» TASK GOAL
In the entries below, spot each line with the word "that" and copy it.

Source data
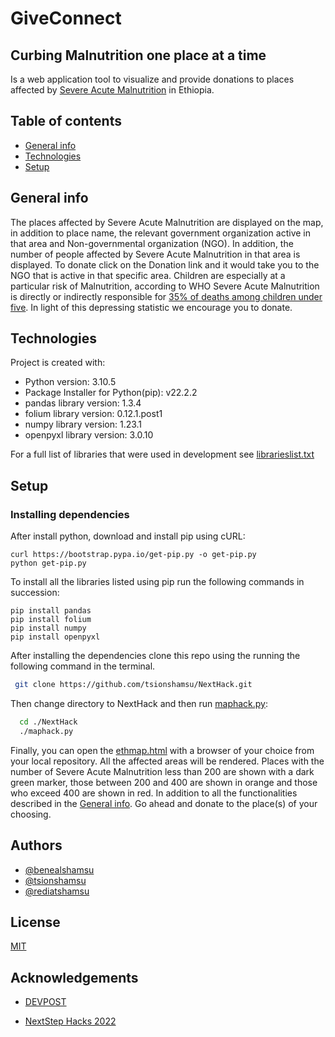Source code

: # GiveConnect

## Curbing Malnutrition one place at a time
Is a web application tool to visualize and provide donations to places
affected by [Severe Acute
Malnutrition](https://apps.who.int/nutrition/topics/severe_malnutrition/en/index.html)
   in Ethiopia.

## Table of contents
* [General info](#general-info)
* [Technologies](#technologies)
* [Setup](#setup)

## General info
The places affected by Severe Acute Malnutrition are displayed on the
map, in addition to place name, the relevant government organization
active in that area and  Non-governmental organization (NGO). In
addition, the number of people affected by Severe Acute Malnutrition in
that area is displayed. To donate click on the Donation link and it
would take you to the NGO that is active in that specific area. Children
 are especially at a particular risk of Malnutrition, according to WHO
Severe Acute Malnutrition is directly or indirectly responsible for [35%
 of deaths among children under
five](https://apps.who.int/nutrition/topics/severe_malnutrition/en/index.html).
 In light of this depressing statistic we encourage you to donate.

## Technologies
Project is created with:
* Python version: 3.10.5
* Package Installer for Python(pip): v22.2.2
* pandas library version: 1.3.4
* folium library version: 0.12.1.post1
* numpy library version: 1.23.1
* openpyxl library version: 3.0.10

For a full list of libraries that were used in development see [librarieslist.txt](linktolist)

## Setup
### Installing dependencies
After install python, download and install pip using cURL:
```
curl https://bootstrap.pypa.io/get-pip.py -o get-pip.py
python get-pip.py
```
To install all the libraries listed using pip run the following commands in succession:
```
pip install pandas
pip install folium
pip install numpy
pip install openpyxl
```
After installing the dependencies clone this repo using the running the following command in the terminal.
 ```bash
  git clone https://github.com/tsionshamsu/NextHack.git
  ```
Then change directory to NextHack and then run [maphack.py](https://github.com/tsionshamsu/NextHack/blob/main/maphack.py):
```bash
  cd ./NextHack
  ./maphack.py
  ```
Finally, you can open the [ethmap.html](https://github.com/tsionshamsu/NextHack/blob/main/ethmap.htm) with a browser of your choice from your local repository. All the affected areas will be rendered. Places with the number of Severe Acute Malnutrition less than 200 are shown with a dark green marker, those between 200 and 400 are shown in orange and those who exceed 400 are shown in red. In addition to all the functionalities described in the [General info](#general-info). Go ahead and donate to the place(s) of your choosing.




## Authors

- [@benealshamsu](https://github.com/benLBrook)
- [@tsionshamsu](https://www.github.com/tsionshamsu)
- [@rediatshamsu](https://www.github.com/rediatbrook)


## License

[MIT](https://github.com/tsionshamsu/NextHack/blob/main/LICENSE)


## Acknowledgements

 - [DEVPOST](https://devpost.com/)

 - [NextStep Hacks 2022](https://nextstep2022.devpost.com/?ref_feature=challenge&ref_medium=your-open-hackathons&ref_content=Submissions+open)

» WRITTEN SOLUTION
active in that area and  Non-governmental organization (NGO). In
that area is displayed. To donate click on the Donation link and it
would take you to the NGO that is active in that specific area. Children
For a full list of libraries that were used in development see [librarieslist.txt](linktolist)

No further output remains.